DM-Peux-tu nous parler de ton enfance ?

SA - Je suis né à El Oued, en Algérie, aux portes du Sahara. En 1926 sans doute : je ne suis pas sûr de la date puisque ma naissance n’a pas été enregistrée. Ma mère est morte alors que j’étais encore enfant. J’avais une vie de paysan. Je gardais les moutons, j’accompagnais les vaches, je les menais boire et je montais les chevaux ; je grimpais sur les palmiers. Je suis allé à l’école jusqu’au niveau du CM² ; j’étais très fort en calcul mais mon père m’a retiré pour me mettre à l’école coranique. A l’adolescence je suis parti à Kouinine pour aller travailler dans le commerce, chez un beau-frère. Là, il m’est arrivé une mésaventure grave : on m’a accusé injustement de vol ; alors je suis allé travailler chez un autre parent, dans les Aurès, à Aïn Fakroun. Il tenait un grand magasin. Par la suite j’ai fondé mon propre commerce à El Khroub, près de Constantine.

Une carrière politique

DM – Tu as eu une carrière politique importante. Comment a démarré ton engagement ?

SA – A Aïn Fakroun on vendait les journaux. Je les lisais en cachette et je découvrais ce qui se passait en Algérie et en Tunisie. C’est là aussi que j’ai découvert le PPA, le parti de Messali Hadj. Il avait créé « l’Etoile nord-africaine » devenue le Parti Populaire Algérien. Lorsqu’on est venu me proposer d’y adhérer, j’ai tout de suite accepté. Je me suis fait progressivement remarquer si bien qu’en 1948 j’ai reçu mission d’aller en France dans une réunion de l’ONU. J’ai été choisi parce que je parlais un bon arabe. Mais j’ai refusé parce que je jugeais impossible d’aller chez le colonisateur.

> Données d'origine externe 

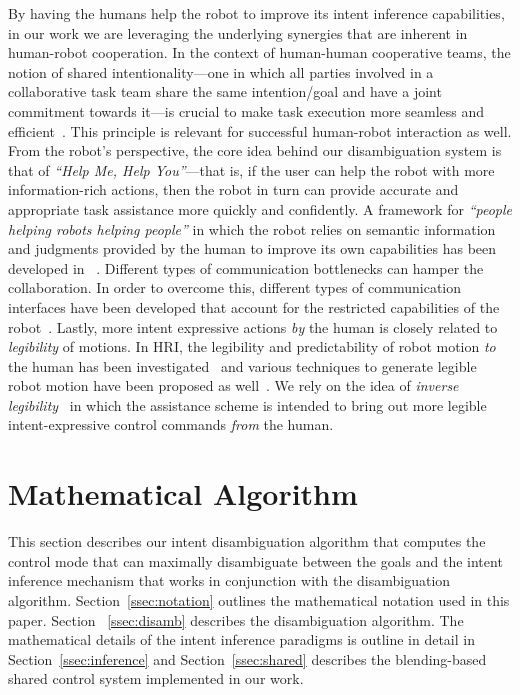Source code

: By having the humans help the robot to improve its intent inference capabilities, in our work we are leveraging the underlying synergies that are inherent in human-robot cooperation. In the context of human-human cooperative teams, the notion of shared intentionality---one in which all parties involved in a collaborative task team share the same intention/goal and have a joint commitment towards it---is crucial to make task execution more seamless and efficient~\cite{tomasello2007shared, tomasello2010gap}. This principle is relevant for successful human-robot interaction as well. From the robot's perspective, the core idea behind our disambiguation system is that of \textit{``Help Me, Help You''}---that is, if the user can help the robot with more information-rich actions, then the robot in turn can provide accurate and appropriate task assistance more quickly and confidently. A framework for \textit{``people helping robots helping people''} in which the robot relies on semantic information and judgments provided by the human to improve its own capabilities has been developed in ~\cite{sorokin2010people}. Different types of communication bottlenecks can hamper the collaboration. In order to overcome this, different types of communication interfaces have been developed that account for the restricted capabilities of the robot~\cite{goodfellow2010help}. Lastly, more intent expressive actions \textit{by} the human is closely related to \textit{legibility} of motions. In HRI, the legibility and predictability of robot motion \textit{to} the human has been investigated~\cite{dragan2013legibility} and various techniques to generate legible robot motion have been proposed as well~\cite{holladay2014legible}. We rely on the idea of \textit{inverse legibility}~\cite{gopinath2017mode} in which the assistance scheme is intended to bring out more legible intent-expressive control commands \textit{from} the human. 
\section{Mathematical Algorithm}\label{sec:ma}
This section describes our intent disambiguation algorithm that computes the control mode that can maximally disambiguate between the goals and the intent inference mechanism that works in conjunction with the disambiguation algorithm. Section~\ref{ssec:notation} outlines the mathematical notation used in this paper. Section ~\ref{ssec:disamb} describes the disambiguation algorithm. The mathematical details of the intent inference paradigms is outline in detail in Section~\ref{ssec:inference} and Section~\ref{ssec:shared} describes the blending-based shared control system implemented in our work. 
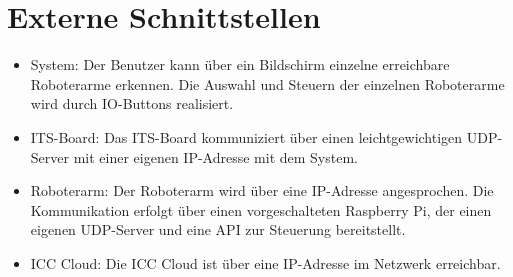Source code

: \section{Externe Schnittstellen}

\begin{itemize}
	\item{System:} Der Benutzer kann über ein Bildschirm einzelne erreichbare Roboterarme erkennen. Die Auswahl und Steuern der einzelnen Roboterarme wird durch IO-Buttons realisiert.
	
   	\item{ITS-Board:} Das ITS-Board kommuniziert über einen leichtgewichtigen UDP-Server mit einer eigenen IP-Adresse mit dem System.

	\item{Roboterarm:} Der Roboterarm wird über eine IP-Adresse angesprochen. Die Kommunikation erfolgt über einen vorgeschalteten Raspberry Pi, der einen eigenen UDP-Server und eine API zur Steuerung bereitstellt.

	\item{ICC Cloud:} Die ICC Cloud ist über eine IP-Adresse im Netzwerk erreichbar. %

	
\end{itemize}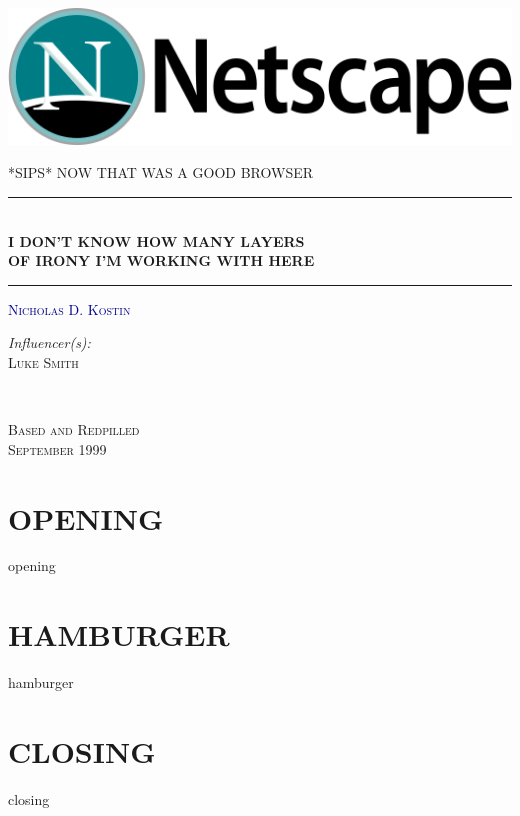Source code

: \documentclass[twoside]{report}
\numberwithin{equation}{section}
\begin{document}
\begin{titlepage}

\centering

\includegraphics[width=\textwidth]{images/netscapenavigator.png}

\vspace{2.0em}

\textsc{\large {*SIPS* NOW THAT WAS A GOOD BROWSER}}

\vspace{1.0em}

\rule{\textwidth}{1pt}\\[0.2em]
{\huge {\textbf{I DON'T KNOW HOW MANY LAYERS \\[0.2cm] OF IRONY I'M WORKING WITH HERE}}}\\[0.2em]
\rule{\textwidth}{1pt}

\vspace{2.0em}

\textsc{\huge \textcolor{DARKBLUE}{\textsc{Nicholas D. Kostin}}}

\vspace{2.6em}

\begin{minipage}{0.4\textwidth}
\begin{flushleft} \large
\emph{Influencer(s):} \\
\textsc{Luke Smith} \\
\end{flushleft}
\end{minipage}
~
\begin{minipage}{0.4\textwidth}
\begin{flushright} \large
\textsc{Based and Redpilled} \\
\textsc{September 1999}
\end{flushright}
\end{minipage}

\vfill

\end{titlepage}

\newpage

\tableofcontents

\chapter{OPENING}
\newpage
{opening}

\newpage

\chapter{HAMBURGER}
\newpage
{hamburger}

\newpage

\chapter{CLOSING}
\newpage
{closing}
\end{document}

Pour moi, c’était une sorte de trahison. On m’a alors exclu du parti. Cependant j’ai très vite été réintégré.

DM – Tu luttais pour l’indépendance en Algérie. As-tu été repéré ?

Il se trouve que politiquement j’en étais venu à adhérer au FLN. Comme lui je voyais, à cause de la défaite de Dien Bien Phu au Vietnam, que la puissance coloniale n’était pas invincible. Après une sévère répression de l’armée dans le Constantinois, j’ai été arrêté avec 31 militants. Des policiers sont venus, ont multiplié les rafles, ont arrêté de nombreuses personnes. Ils savaient qui j’étais. J’ai été conduit au camp d’internement de Djorf. Ce fut une école de vie. Je rencontrais des gens venus de tout l’Est algérien. Je me suis fait des amis parmi les Oulémas et parmi les communistes. Nous fraternisions ; nous nous organisions. C’était une véritable université populaire. Des intellectuels y côtoyaient des militants des classes laborieuses et leur transmettaient une culture générale et politique dont j’ai tiré grand profit.

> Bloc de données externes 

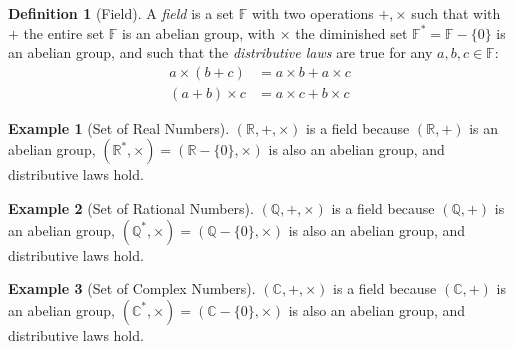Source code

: \documentclass[english,notitlepage,smartquotes]{hgbreport}
\theoremstyle{definition}
\newtheorem{definition}{Definition}
\theoremstyle{definition}
\theoremstyle{remark}
\theoremstyle{definition}
\newtheorem{example}{Example}
\theoremstyle{plain}
\theoremstyle{definition}
\begin{document}
\begin{definition}[Field]
A \emph{field} is a set $\mathbb{F}$ with two operations $+,\times$ such that with $+$ the entire set $\mathbb{F}$ is an abelian group, with $\times$ the diminished set $\mathbb{F^*}=\mathbb{F}-\{0\}$ is an abelian group, and such that the \emph{distributive laws} are true for any $a,b,c\in\mathbb{F}$:
\begin{equation*}
\begin{aligned}
a\times(b+c)  &= a\times b+a\times c\\
(a+b)\times c &= a\times c+b\times c
\end{aligned}
\end{equation*}
\label{def:field}
\end{definition}

\begin{example}[Set of Real Numbers]
$(\mathbb{R},+,\times)$ is a field because $(\mathbb{R},+)$ is an abelian group, $(\mathbb{R^*},\times)=(\mathbb{R}-\{0\},\times)$ is also an abelian group, and distributive laws hold.
\end{example}

\begin{example}[Set of Rational Numbers]
$(\mathbb{Q},+,\times)$ is a field because $(\mathbb{Q},+)$ is an abelian group, $(\mathbb{Q^*},\times)=(\mathbb{Q}-\{0\},\times)$ is also an abelian group, and distributive laws hold.
\end{example}

\begin{example}[Set of Complex Numbers]
$(\mathbb{C},+,\times)$ is a field because $(\mathbb{C},+)$ is an abelian group, $(\mathbb{C^*},\times)=(\mathbb{C}-\{0\},\times)$ is also an abelian group, and distributive laws hold.
\end{example}
\end{document}
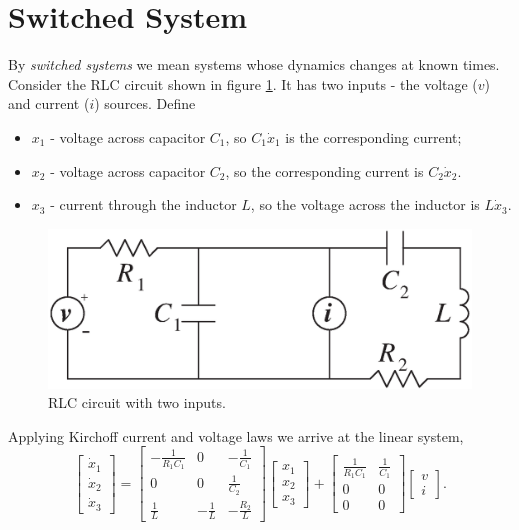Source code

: \section{Switched System}
By {\it switched systems} we mean systems whose dynamics
changes at known times. Consider the RLC circuit shown in figure \ref{rlcfig}.
It has two inputs - the voltage ($v$) and current ($i$) sources.
Define
\begin{itemize}
\item $x_1$ - voltage across capacitor $C_1$, so $C_1\dot{x}_1$ is
the corresponding current;
\item $x_2$ - voltage across capacitor $C_2$, so the corresponding
current is $C_2\dot{x}_2$.
\item $x_3$ - current through the inductor $L$, so the voltage across
the inductor is $L\dot{x}_3$.
\end{itemize}
\begin{figure}[htbp]
\centerline{
\includegraphics[height=5 cm]{rlc.eps}}
\caption{RLC circuit with two inputs.}
\label{rlcfig}
\end{figure}
Applying Kirchoff current and voltage laws we arrive at the linear system,
\begin{equation}
\left[\begin{array}{c}
\dot{x}_1\\
\dot{x}_2\\
\dot{x}_3\end{array}\right] = \left[\begin{array}{ccc}
-\frac{1}{R_1C_1} & 0 & -\frac{1}{C_1}\\
0 & 0 & \frac{1}{C_2}\\
\frac{1}{L} & -\frac{1}{L} & -\frac{R_2}{L}\end{array}\right]
\left[\begin{array}{c}
x_1\\
x_2\\
x_3\end{array}\right] + \left[\begin{array}{cc}
\frac{1}{R_1C_1} & \frac{1}{C_1}\\
0 & 0\\
0 & 0\end{array}\right]\left[\begin{array}{c}
v\\
i\end{array}\right]. \label{rlceq}
\end{equation}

DM – Cet internement n’a pas mis fin à ton combat ?

SA – A ma sortie du camp de Djorf, début 1957, j’ai été contacté à la fois par les autorités françaises et par le FLN. Craignant sans doute que mes idées subversives n’agitent les populations dont il avait la charge, l’Administrateur me demande de quitter la région. En même temps le FLN m’envoie en France. J’arrive en mars à Gennevilliers, dans la banlieue nord de Paris. On m’avait donné une adresse dans un café du quartier des Grésillons, fréquenté par des travailleurs maghrébins. J’avais aussi un mot de passe qui m’a permis d’être reconnu. Mes compatriotes m’ont fait traverser la rue et je me retrouve face à une église. Un homme en soutane est en train de faire démarrer son vélo solex lorsque s’ouvre la porte du presbytère. Un autre prêtre, Gilles Rufenach m’accueille. Tous les jours Il m’obligeait à lire « Le Monde » et à lui signaler les mots que je ne comprenais pas. C’est à partir de là que j’ai exercé mes responsabilités parmi les populations algériennes du secteur pendant trois ans.

DM – Et après ?

SA – J’ai été nommé chef de la super-zone de Lyon. Il s’agissait de rendre compte des effectifs présents et actuels, définir le nombre et la provenance des militants, des adhérents, des sympathisants, dénombrer les effectifs des cellules, secteurs, kasmas, et groupes, mener à bien les réunions et rédiger une note rendant compte du déroulement des réunions, de leur fréquence ou justifiant le fait que, le cas échéant, elles n’aient pas eu lieu. Enfin le chef de super-zone devait faire face aux répressions et trouver des perspectives d’avenir pour son pays.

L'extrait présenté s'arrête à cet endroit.